§ ACTIVITY: Give, as a bare number, the count of lines below that contain "margin".

Extracted records
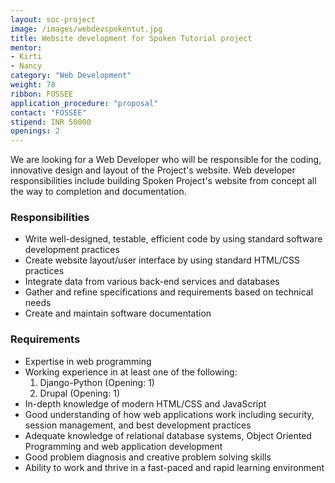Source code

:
 ```yaml
---
layout: soc-project
image: /images/webdevspokentut.jpg
title: Website development for Spoken Tutorial project
mentor: 
- Kirti
- Nancy
category: "Web Development"
weight: 78
ribbon: FOSSEE
application_procedure: "proposal"
contact: "FOSSEE"
stipend: INR 50000
openings: 2
---
```


We are looking for a Web Developer who will be responsible for the coding, innovative design and layout of the Project's website. Web developer responsibilities include building Spoken Project's website from concept all the way to completion and documentation.

<!--break-->

### Responsibilities
- Write well-designed, testable, efficient code by using standard software development practices
- Create website layout/user interface by using standard HTML/CSS practices
- Integrate data from various back-end services and databases
- Gather and refine specifications and requirements based on technical needs
- Create and maintain software documentation

### Requirements
- Expertise in web programming
- Working experience in at least one of the following:
	1. Django-Python (Opening: 1)
	2. Drupal (Opening: 1)
- In-depth knowledge of modern HTML/CSS and JavaScript
- Good understanding of how web applications work including security, session management, and best development practices
- Adequate knowledge of relational database systems, Object Oriented Programming and web application development
- Good problem diagnosis and creative problem solving skills
- Ability to work and thrive in a fast-paced and rapid learning environment   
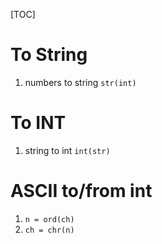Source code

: [TOC]
# To String
1. numbers to string ```str(int)```

# To INT
1. string to int ```int(str)```

# ASCII to/from int
1. ```n = ord(ch) ```
2. ```ch = chr(n) ```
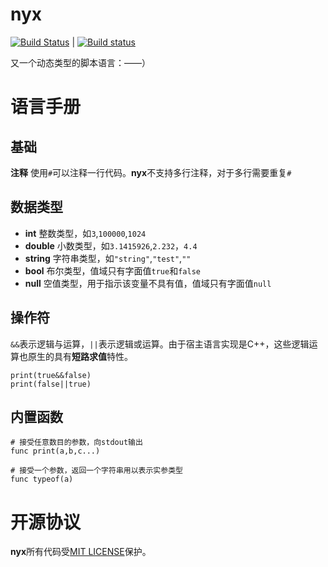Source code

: # nyx
[![Build Status](https://travis-ci.org/racaljk/nyx.svg?branch=master)](https://travis-ci.org/racaljk/nyx) | 
[![Build status](https://ci.appveyor.com/api/projects/status/ptqln5210xp6gupc?svg=true)](https://ci.appveyor.com/project/racaljk/nyx)

又一个动态类型的脚本语言：——）


# 语言手册
## 基础
**注释** 使用`#`可以注释一行代码。**nyx**不支持多行注释，对于多行需要重复`#`

## 数据类型
+ **int** 整数类型，如`3`,`100000`,`1024`
+ **double** 小数类型，如`3.1415926`,`2.232`，`4.4` 
+ **string** 字符串类型，如`"string"`,`"test"`,`""`
+ **bool** 布尔类型，值域只有字面值`true`和`false`
+ **null** 空值类型，用于指示该变量不具有值，值域只有字面值`null`

## 操作符
`&&`表示逻辑与运算，`||`表示逻辑或运算。由于宿主语言实现是C++，这些逻辑运算也原生的具有**短路求值**特性。
```nyx
print(true&&false)
print(false||true)
```

## 内置函数
```nyx
# 接受任意数目的参数，向stdout输出
func print(a,b,c...)

# 接受一个参数，返回一个字符串用以表示实参类型
func typeof(a)
```

# 开源协议
**nyx**所有代码受[MIT LICENSE](LICENSE)保护。
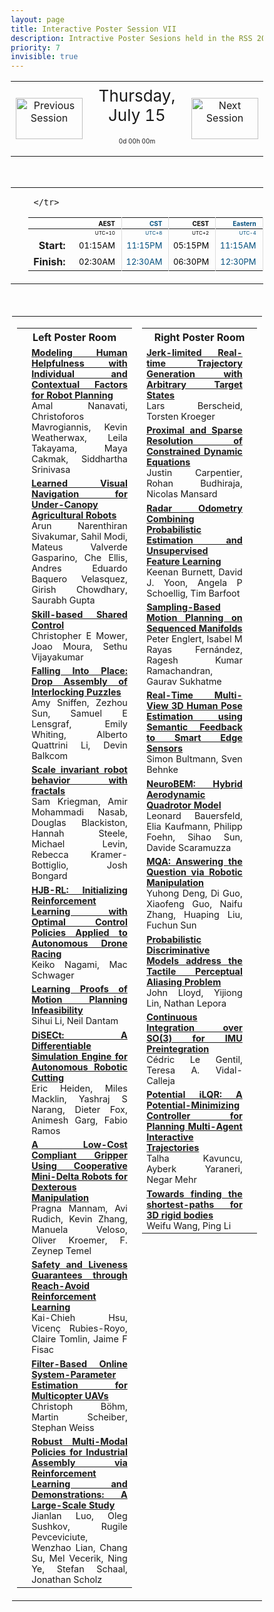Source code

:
 ```yaml
---
layout: page
title: Interactive Poster Session VII
description: Intractive Poster Sesions held in the RSS 2021 gather.town space
priority: 7
invisible: true
---
```

<head>
<style>
* {
  box-sizing: border-box;
}

#myInput {
  background-position: 10px 10px;
  background-repeat: no-repeat;
  width: 100%;
  font-size: 100%;
  padding: 12px 20px 12px 40px;
  border: 1px solid #ddd;
  margin-bottom: 12px;
}

#myTable {
  border-collapse: collapse;
  width: 100%;
  border: 1px solid #ddd;
  font-size: 100%;
}

#myTable th, #myTable td {
  text-align: left;
  padding: 12px;
}

#myTable tr {
  border-bottom: 1px solid #ddd;
}

#myTable tr.header, #myTable tr:hover {
  background-color: #f1f1f1;
}

#eventcounter1 a {
    font-size: 12px;
    color: #ffffff;
    display: block;
}

#eventcounter1 a:hover {
    text-decoration: none;
}

#eventcounter2 a {
    font-size: 12px;
    color: #ffffff;
    display: block;
}

#eventcounter2 a:hover {
    text-decoration: none;
}

</style>
</head>

<table width="100%"><tr>
<td style="width: 15%; text-align: center;"><a href="{{ site.baseurl }}/program/posters6/">
<img src="{{ site.baseurl }}/images/previous_icon.png"
       alt="Previous Session" width = "107"  height = "66"/> 
</a> </td>
<td width="60%" height="120px;">
<center><span  style="font-size:26px; vertical-align: top; ">Thursday, July 15</span></center><br><p style="text-align: center; font-size: 10px; margin-top: 0px;" id="eventcounter1"><a>0d 00h 00m</a></p>
</td>
<td style="width: 15%; text-align: center;"><a href="{{ site.baseurl }}/program/posters8/">
<img src="{{ site.baseurl }}/images/next_icon.png"
       alt="Next Session" width = "107"  height = "66"/> 
</a> </td>
</tr>
</table>


<br>


<table width="100%"><tr><td width="15%">&nbsp;</td><td>
 <table width="100%">
  <thead>
  <tr><th></th> 
   <th style="font-size: 10px; color:#000000; text-align:right; border-right: solid #dddddd 1px; padding-right: 10px;">AEST</th>
 <th style="font-size: 10px; color:#004e7d; text-align:right; border-right: solid #dddddd 1px; padding-right: 10px;">CST</th>
 <th style="font-size: 10px; color:#000000; text-align:right; border-right: solid #dddddd 1px; padding-right: 10px;">CEST</th>
 <th style="font-size: 10px; color:#004e7d; text-align:right; border-right: solid #dddddd 1px; padding-right: 10px;">Eastern</th>
 <th style="font-size: 10px; color:#000000; text-align:right; border-right: solid #dddddd 1px; padding-right: 10px;">Pacific</th>
 
     </tr>
</thead>

<tr><td></td>
    <td style="font-size: 8px; color:#000000; text-align:right; border-right: solid #dddddd 1px; padding-right: 10px; padding-bottom: 3px;"> UTC+10</td>
  <td style="font-size: 8px; color:#004e7d; text-align:right; border-right: solid #dddddd 1px; padding-right: 10px; padding-bottom: 3px;"> UTC+8</td>
  <td style="font-size: 8px; color:#000000; text-align:right; border-right: solid #dddddd 1px; padding-right: 10px; padding-bottom: 3px;"> UTC+2</td>
  <td style="font-size: 8px; color:#004e7d; text-align:right; border-right: solid #dddddd 1px; padding-right: 10px; padding-bottom: 3px;"> UTC-4</td>
  <td style="font-size: 8px; color:#000000; text-align:right; border-right: solid #dddddd 1px; padding-right: 10px; padding-bottom: 3px;"> UTC-7</td>

</tr>
  <tr><td style="text-align:right; font-weight:bold; padding-right:15px;">Start: </td>
 <td style="font-size: 13px; color:#000000; text-align:right; border-right: solid #dddddd 1px; padding-right: 10px;">01:15AM</td>
 <td style="font-size: 13px; color:#004e7d; text-align:right; border-right: solid #dddddd 1px; padding-right: 10px;">11:15PM</td>
 <td style="font-size: 13px; color:#000000; text-align:right; border-right: solid #dddddd 1px; padding-right: 10px;">05:15PM</td>
 <td style="font-size: 13px; color:#004e7d; text-align:right; border-right: solid #dddddd 1px; padding-right: 10px;">11:15AM</td>
 <td style="font-size: 13px; color:#000000; text-align:right; border-right: solid #dddddd 1px; padding-right: 10px;">08:15AM</td>
</tr>
<tr><td style="text-align:right; font-weight:bold; padding-right:15px;">Finish: </td>
 <td style="font-size: 13px; color:#000000; text-align:right; border-right: solid #dddddd 1px; padding-right: 10px;">02:30AM</td>
 <td style="font-size: 13px; color:#004e7d; text-align:right; border-right: solid #dddddd 1px; padding-right: 10px;">12:30AM</td>
 <td style="font-size: 13px; color:#000000; text-align:right; border-right: solid #dddddd 1px; padding-right: 10px;">06:30PM</td>
 <td style="font-size: 13px; color:#004e7d; text-align:right; border-right: solid #dddddd 1px; padding-right: 10px;">12:30PM</td>
 <td style="font-size: 13px; color:#000000; text-align:right; border-right: solid #dddddd 1px; padding-right: 10px;">09:30AM</td>
</tr>
</table> 
</td><td width="15%">&nbsp;</td> </tr></table> 
 <br> 
 <table style="padding:2px;" id="side-by-side">
<tr>
<td style="vertical-align: top;" width="50%">
<table id="myTable">
<tr class="toprowHeader"><th colspan="2"><center>Left Poster Room</center></th></tr><tr> <td  style="font-size:80%%; text-align:center;"><br></td>
 <td width="95%" style="font-size: 90%; text-align: justify;"> <a href="{{ '/program/papers/016/' | absolute_url }}"><b>Modeling Human Helpfulness with Individual and Contextual Factors for Robot Planning</b></a><br>Amal Nanavati, Christoforos Mavrogiannis, Kevin Weatherwax, Leila Takayama, Maya Cakmak, Siddhartha Srinivasa</td>
 </tr><tr> <td  style="font-size:80%%; text-align:center;"><br></td>
 <td width="95%" style="font-size: 90%; text-align: justify;"> <a href="{{ '/program/papers/019/' | absolute_url }}"><b>Learned Visual Navigation for Under-Canopy Agricultural Robots</b></a><br>Arun Narenthiran Sivakumar, Sahil Modi, Mateus Valverde Gasparino, Che Ellis, Andres Eduardo Baquero Velasquez, Girish Chowdhary, Saurabh Gupta</td>
 </tr><tr> <td  style="font-size:80%%; text-align:center;"><br></td>
 <td width="95%" style="font-size: 90%; text-align: justify;"> <a href="{{ '/program/papers/028/' | absolute_url }}"><b>Skill-based Shared Control</b></a><br>Christopher E Mower, Joao Moura, Sethu Vijayakumar</td>
 </tr><tr> <td  style="font-size:80%%; text-align:center;"><br></td>
 <td width="95%" style="font-size: 90%; text-align: justify;"> <a href="{{ '/program/papers/055/' | absolute_url }}"><b>Falling Into Place: Drop Assembly of Interlocking Puzzles</b></a><br>Amy Sniffen, Zezhou Sun, Samuel E Lensgraf, Emily Whiting, Alberto Quattrini Li, Devin Balkcom</td>
 </tr><tr> <td  style="font-size:80%%; text-align:center;"><br></td>
 <td width="95%" style="font-size: 90%; text-align: justify;"> <a href="{{ '/program/papers/059/' | absolute_url }}"><b>Scale invariant robot behavior with fractals</b></a><br>Sam Kriegman, Amir Mohammadi Nasab, Douglas Blackiston, Hannah Steele, Michael Levin, Rebecca Kramer-Bottiglio, Josh Bongard</td>
 </tr><tr> <td  style="font-size:80%%; text-align:center;"><br></td>
 <td width="95%" style="font-size: 90%; text-align: justify;"> <a href="{{ '/program/papers/062/' | absolute_url }}"><b>HJB-RL: Initializing Reinforcement Learning with Optimal Control Policies Applied to Autonomous Drone Racing</b></a><br>Keiko Nagami, Mac Schwager</td>
 </tr><tr> <td  style="font-size:80%%; text-align:center;"><br></td>
 <td width="95%" style="font-size: 90%; text-align: justify;"> <a href="{{ '/program/papers/064/' | absolute_url }}"><b>Learning Proofs of Motion Planning Infeasibility</b></a><br>Sihui Li, Neil Dantam</td>
 </tr><tr> <td  style="font-size:80%%; text-align:center;"><br></td>
 <td width="95%" style="font-size: 90%; text-align: justify;"> <a href="{{ '/program/papers/067/' | absolute_url }}"><b>DiSECt: A Differentiable Simulation Engine for Autonomous Robotic Cutting</b></a><br>Eric Heiden, Miles Macklin, Yashraj S Narang, Dieter Fox, Animesh Garg, Fabio Ramos</td>
 </tr><tr> <td  style="font-size:80%%; text-align:center;"><br></td>
 <td width="95%" style="font-size: 90%; text-align: justify;"> <a href="{{ '/program/papers/076/' | absolute_url }}"><b>A Low-Cost Compliant Gripper Using Cooperative Mini-Delta Robots for Dexterous Manipulation</b></a><br>Pragna Mannam, Avi Rudich, Kevin Zhang, Manuela Veloso, Oliver Kroemer, F. Zeynep Temel</td>
 </tr><tr> <td  style="font-size:80%%; text-align:center;"><br></td>
 <td width="95%" style="font-size: 90%; text-align: justify;"> <a href="{{ '/program/papers/077/' | absolute_url }}"><b>Safety and Liveness Guarantees through Reach-Avoid Reinforcement Learning</b></a><br>Kai-Chieh Hsu, Vicenç Rubies-Royo, Claire Tomlin, Jaime F Fisac</td>
 </tr><tr> <td  style="font-size:80%%; text-align:center;"><br></td>
 <td width="95%" style="font-size: 90%; text-align: justify;"> <a href="{{ '/program/papers/087/' | absolute_url }}"><b>Filter-Based Online System-Parameter Estimation for Multicopter UAVs</b></a><br>Christoph Böhm, Martin Scheiber, Stephan Weiss</td>
 </tr><tr> <td  style="font-size:80%%; text-align:center;"><br></td>
 <td width="95%" style="font-size: 90%; text-align: justify;"> <a href="{{ '/program/papers/088/' | absolute_url }}"><b>Robust Multi-Modal Policies for Industrial Assembly via Reinforcement Learning and Demonstrations: A Large-Scale Study</b></a><br>Jianlan Luo, Oleg Sushkov, Rugile Pevceviciute, Wenzhao Lian, Chang Su, Mel Vecerik, Ning Ye, Stefan Schaal, Jonathan Scholz</td>
 </tr></table></td>

<td style="vertical-align: top;" width="50%">
<table id="myTable">
<tr class="toprowHeader"><th colspan="2"><center>Right Poster Room</center></th></tr><tr> <td width="95%" style="font-size: 90%; text-align: justify;"> <a href="{{ '/program/papers/015/' | absolute_url }}"><b>Jerk-limited Real-time Trajectory Generation with Arbitrary Target States</b></a><br>Lars Berscheid, Torsten Kroeger</td>
 <td  style="font-size:80%%; text-align:center;"><br></td>
 </tr><tr> <td width="95%" style="font-size: 90%; text-align: justify;"> <a href="{{ '/program/papers/017/' | absolute_url }}"><b>Proximal and Sparse Resolution of Constrained Dynamic Equations</b></a><br>Justin Carpentier, Rohan Budhiraja, Nicolas Mansard</td>
 <td  style="font-size:80%%; text-align:center;"><br></td>
 </tr><tr> <td width="95%" style="font-size: 90%; text-align: justify;"> <a href="{{ '/program/papers/029/' | absolute_url }}"><b>Radar Odometry Combining Probabilistic Estimation and Unsupervised Feature Learning</b></a><br>Keenan Burnett, David J. Yoon, Angela P Schoellig, Tim Barfoot</td>
 <td  style="font-size:80%%; text-align:center;"><br></td>
 </tr><tr> <td width="95%" style="font-size: 90%; text-align: justify;"> <a href="{{ '/program/papers/039/' | absolute_url }}"><b>Sampling-Based Motion Planning on Sequenced Manifolds</b></a><br>Peter Englert, Isabel M Rayas Fernández, Ragesh Kumar Ramachandran, Gaurav Sukhatme</td>
 <td  style="font-size:80%%; text-align:center;"><br></td>
 </tr><tr> <td width="95%" style="font-size: 90%; text-align: justify;"> <a href="{{ '/program/papers/040/' | absolute_url }}"><b>Real-Time Multi-View 3D Human Pose Estimation using Semantic Feedback to Smart Edge Sensors</b></a><br>Simon Bultmann, Sven Behnke</td>
 <td  style="font-size:80%%; text-align:center;"><br></td>
 </tr><tr> <td width="95%" style="font-size: 90%; text-align: justify;"> <a href="{{ '/program/papers/042/' | absolute_url }}"><b>NeuroBEM: Hybrid Aerodynamic Quadrotor Model</b></a><br>Leonard Bauersfeld, Elia Kaufmann, Philipp Foehn, Sihao Sun, Davide Scaramuzza</td>
 <td  style="font-size:80%%; text-align:center;"><br></td>
 </tr><tr> <td width="95%" style="font-size: 90%; text-align: justify;"> <a href="{{ '/program/papers/044/' | absolute_url }}"><b>MQA: Answering the Question via Robotic Manipulation</b></a><br>Yuhong Deng, Di Guo, Xiaofeng Guo, Naifu Zhang, Huaping Liu, Fuchun Sun</td>
 <td  style="font-size:80%%; text-align:center;"><br></td>
 </tr><tr> <td width="95%" style="font-size: 90%; text-align: justify;"> <a href="{{ '/program/papers/057/' | absolute_url }}"><b>Probabilistic Discriminative Models address the Tactile Perceptual Aliasing Problem</b></a><br>John Lloyd, Yijiong Lin, Nathan Lepora</td>
 <td  style="font-size:80%%; text-align:center;"><br></td>
 </tr><tr> <td width="95%" style="font-size: 90%; text-align: justify;"> <a href="{{ '/program/papers/078/' | absolute_url }}"><b>Continuous Integration over SO(3) for IMU Preintegration</b></a><br>Cédric Le Gentil, Teresa A. Vidal-Calleja</td>
 <td  style="font-size:80%%; text-align:center;"><br></td>
 </tr><tr> <td width="95%" style="font-size: 90%; text-align: justify;"> <a href="{{ '/program/papers/084/' | absolute_url }}"><b>Potential iLQR: A Potential-Minimizing Controller for Planning Multi-Agent Interactive Trajectories</b></a><br>Talha Kavuncu, Ayberk Yaraneri, Negar Mehr</td>
 <td  style="font-size:80%%; text-align:center;"><br></td>
 </tr><tr> <td width="95%" style="font-size: 90%; text-align: justify;"> <a href="{{ '/program/papers/085/' | absolute_url }}"><b>Towards finding the shortest-paths for 3D rigid bodies</b></a><br>Weifu Wang, Ping Li</td>
 <td  style="font-size:80%%; text-align:center;"><br></td>
 </tr></table></td>

</tr>
</table>

<br>
&nbsp;<br>

<script>
var startDate1 = new Date("2021-07-15 08:15:00 UTC-0700").getTime();
var finDate1 = new Date("2021-07-15 09:30:00 UTC-0700").getTime();

// Update the count down every 1 second
var x1 = function() {

  // Get today's date and time
  var now1 = new Date().getTime();
    
  var distToStart1 = startDate1 - now1;
  if (distToStart1 > 0) {

      var days = Math.floor(distToStart1 / (1000 * 60 * 60 * 24));
      var hours = Math.floor((distToStart1 % (1000 * 60 * 60 * 24)) / (1000 * 60 * 60));
      var minutes = Math.floor((distToStart1 % (1000 * 60 * 60)) / (1000 * 60));
   
      document.getElementById("eventcounter1").innerHTML = "<a><span style='color: #aaaaaa;'>" + days + "d " + hours + "h " + minutes + "m</span></a>" ;
      setTimeout(x1, 5000); 
    
  } else {

        var distToEnd1 = finDate1 - now1;

        if (distToEnd1 > 0) {
            document.getElementById("eventcounter1").innerHTML = '<img src="{{ site.baseurl }}/images/live-icon-small.gif" alt="Event is Live" width="64" height=17"><a><span style="color: #ffaaaa;">'+ distToEnd1 +'</span></a> ';
            setTimeout(x1, 30000); 
        }
        else
        { 
            document.getElementById("eventcounter1").innerHTML = "<a><span style='color: #aaaaaa;'>Now concluded</span></a>";
        }
  }
};

setTimeout(x1,0);
</script>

§ SOLUTION TO THIS TASK: 2